Design Museum of Thessaloniki
- Established: 1993
- Location: Thessaloniki, Central Macedonia, Greece
- Type: Design museum
- Collection size: 2,000 objects
- Founder: Stergios Delialis

= Design Museum of Thessaloniki =

Design Museum of Thessaloniki was a design museum in Thessaloniki, Central Macedonia, Greece. It collects items of industrial and graphic design.

The Museum of Design was founded in 1993. It came about as a result of Stergios Delialis’ love of industrial design and useful objects which stand out because of their unique design. Until 1997 it was housed in ground floor premises on Mitropoleos Street. Then, it was meant to be moved to new premises in the Port of Thessaloniki, but the space was never granted to the museum, causing it to stop operating as a permanent museum space. Today it is still searching for a permanent home. It remains active by showcasing its collection in temporary exhibitions, film shows and lectures.
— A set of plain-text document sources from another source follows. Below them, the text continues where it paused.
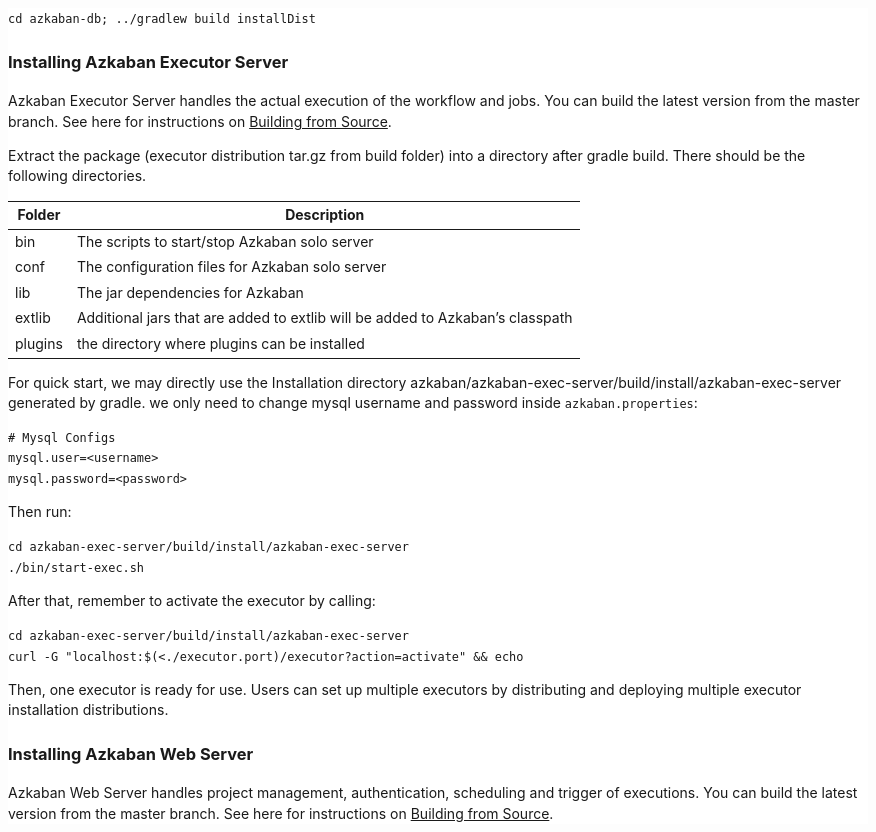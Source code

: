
   ```shell
  cd azkaban-db; ../gradlew build installDist
  ```

### Installing Azkaban Executor Server

Azkaban Executor Server handles the actual execution of the workflow and jobs. You can build the latest version from the master branch. See here for instructions on [Building from Source](https://azkaban.readthedocs.io/en/latest/getStarted.html#building-from-source).

Extract the package (executor distribution tar.gz from build folder) into a directory after gradle build. There should be the following directories.

| Folder  | Description                                                  |
| ------- | ------------------------------------------------------------ |
| bin     | The scripts to start/stop Azkaban solo server                |
| conf    | The configuration files for Azkaban solo server              |
| lib     | The jar dependencies for Azkaban                             |
| extlib  | Additional jars that are added to extlib will be added to Azkaban’s classpath |
| plugins | the directory where plugins can be installed                 |

For quick start, we may directly use the Installation directory azkaban/azkaban-exec-server/build/install/azkaban-exec-server generated by gradle. we only need to change mysql username and password inside `azkaban.properties`:

```
# Mysql Configs
mysql.user=<username>
mysql.password=<password>
```

Then run:

```
cd azkaban-exec-server/build/install/azkaban-exec-server
./bin/start-exec.sh
```

After that, remember to activate the executor by calling:

```
cd azkaban-exec-server/build/install/azkaban-exec-server
curl -G "localhost:$(<./executor.port)/executor?action=activate" && echo
```

Then, one executor is ready for use. Users can set up multiple executors by distributing and deploying multiple executor installation distributions.

### Installing Azkaban Web Server

Azkaban Web Server handles project management, authentication, scheduling and trigger of executions. You can build the latest version from the master branch. See here for instructions on [Building from Source](https://azkaban.readthedocs.io/en/latest/getStarted.html#building-from-source).
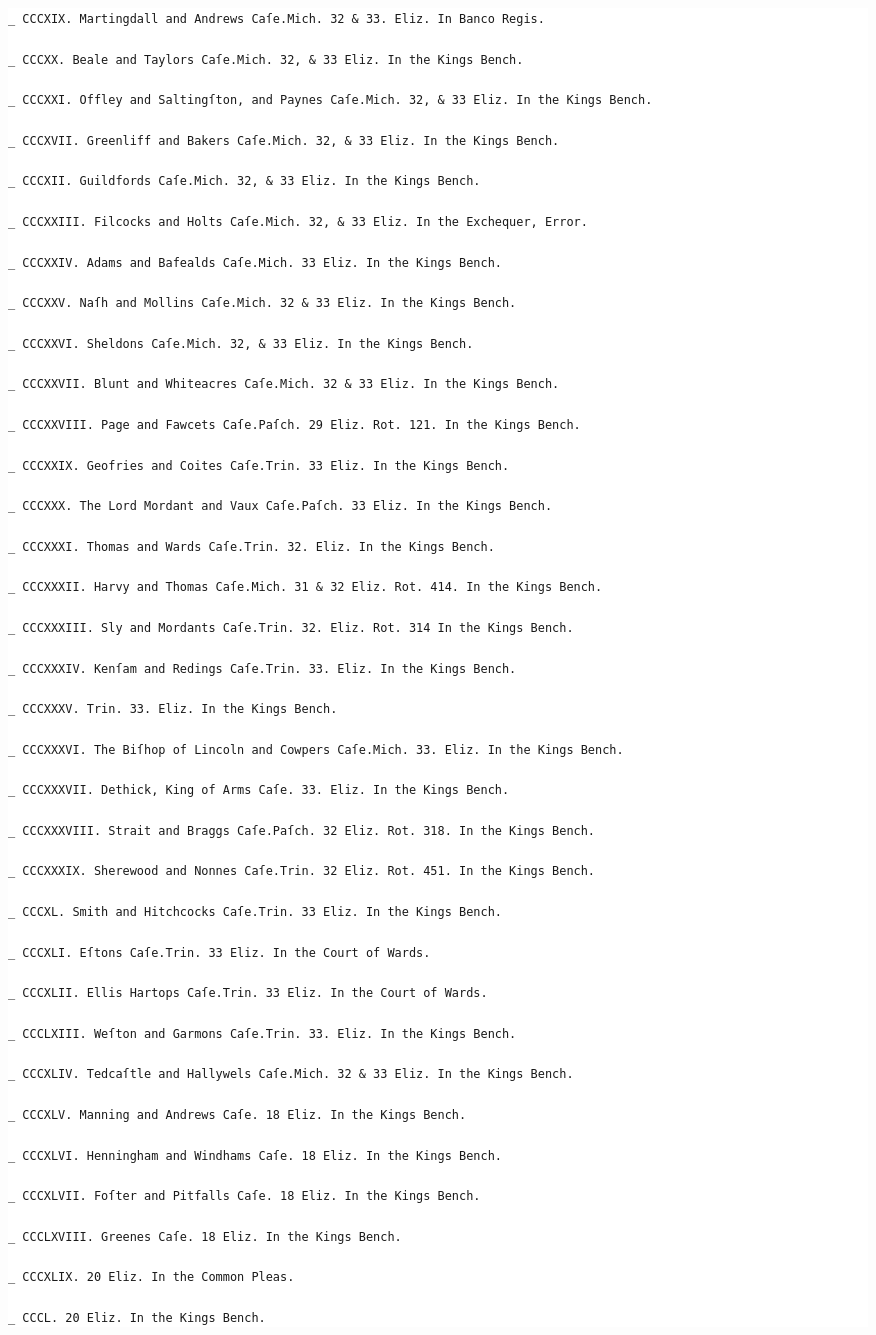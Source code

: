     _ CCCXIX. Martingdall and Andrews Caſe.Mich. 32 & 33. Eliz. In Banco Regis.

    _ CCCXX. Beale and Taylors Caſe.Mich. 32, & 33 Eliz. In the Kings Bench.

    _ CCCXXI. Offley and Saltingſton, and Paynes Caſe.Mich. 32, & 33 Eliz. In the Kings Bench.

    _ CCCXVII. Greenliff and Bakers Caſe.Mich. 32, & 33 Eliz. In the Kings Bench.

    _ CCCXII. Guildfords Caſe.Mich. 32, & 33 Eliz. In the Kings Bench.

    _ CCCXXIII. Filcocks and Holts Caſe.Mich. 32, & 33 Eliz. In the Exchequer, Error.

    _ CCCXXIV. Adams and Bafealds Caſe.Mich. 33 Eliz. In the Kings Bench.

    _ CCCXXV. Naſh and Mollins Caſe.Mich. 32 & 33 Eliz. In the Kings Bench.

    _ CCCXXVI. Sheldons Caſe.Mich. 32, & 33 Eliz. In the Kings Bench.

    _ CCCXXVII. Blunt and Whiteacres Caſe.Mich. 32 & 33 Eliz. In the Kings Bench.

    _ CCCXXVIII. Page and Fawcets Caſe.Paſch. 29 Eliz. Rot. 121. In the Kings Bench.

    _ CCCXXIX. Geofries and Coites Caſe.Trin. 33 Eliz. In the Kings Bench.

    _ CCCXXX. The Lord Mordant and Vaux Caſe.Paſch. 33 Eliz. In the Kings Bench.

    _ CCCXXXI. Thomas and Wards Caſe.Trin. 32. Eliz. In the Kings Bench.

    _ CCCXXXII. Harvy and Thomas Caſe.Mich. 31 & 32 Eliz. Rot. 414. In the Kings Bench.

    _ CCCXXXIII. Sly and Mordants Caſe.Trin. 32. Eliz. Rot. 314 In the Kings Bench.

    _ CCCXXXIV. Kenſam and Redings Caſe.Trin. 33. Eliz. In the Kings Bench.

    _ CCCXXXV. Trin. 33. Eliz. In the Kings Bench.

    _ CCCXXXVI. The Biſhop of Lincoln and Cowpers Caſe.Mich. 33. Eliz. In the Kings Bench.

    _ CCCXXXVII. Dethick, King of Arms Caſe. 33. Eliz. In the Kings Bench.

    _ CCCXXXVIII. Strait and Braggs Caſe.Paſch. 32 Eliz. Rot. 318. In the Kings Bench.

    _ CCCXXXIX. Sherewood and Nonnes Caſe.Trin. 32 Eliz. Rot. 451. In the Kings Bench.

    _ CCCXL. Smith and Hitchcocks Caſe.Trin. 33 Eliz. In the Kings Bench.

    _ CCCXLI. Eſtons Caſe.Trin. 33 Eliz. In the Court of Wards.

    _ CCCXLII. Ellis Hartops Caſe.Trin. 33 Eliz. In the Court of Wards.

    _ CCCLXIII. Weſton and Garmons Caſe.Trin. 33. Eliz. In the Kings Bench.

    _ CCCXLIV. Tedcaſtle and Hallywels Caſe.Mich. 32 & 33 Eliz. In the Kings Bench.

    _ CCCXLV. Manning and Andrews Caſe. 18 Eliz. In the Kings Bench.

    _ CCCXLVI. Henningham and Windhams Caſe. 18 Eliz. In the Kings Bench.

    _ CCCXLVII. Foſter and Pitfalls Caſe. 18 Eliz. In the Kings Bench.

    _ CCCLXVIII. Greenes Caſe. 18 Eliz. In the Kings Bench.

    _ CCCXLIX. 20 Eliz. In the Common Pleas.

    _ CCCL. 20 Eliz. In the Kings Bench.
The Museum of Design was the first place in Greece with a systematic approach to design. The core of the museum was its permanent collection of 2,000 objects representing industrial design in the 20th century. Classified according to subject matter (furnishing, lighting, domestic appliances, office equipment, graphics, packaging) the collection attempts to illustrate developments in perception, use, form, aesthetics and technology in the products of industrial design. There is also a library of 5000 books, plus magazines and catalogues on the subject of design.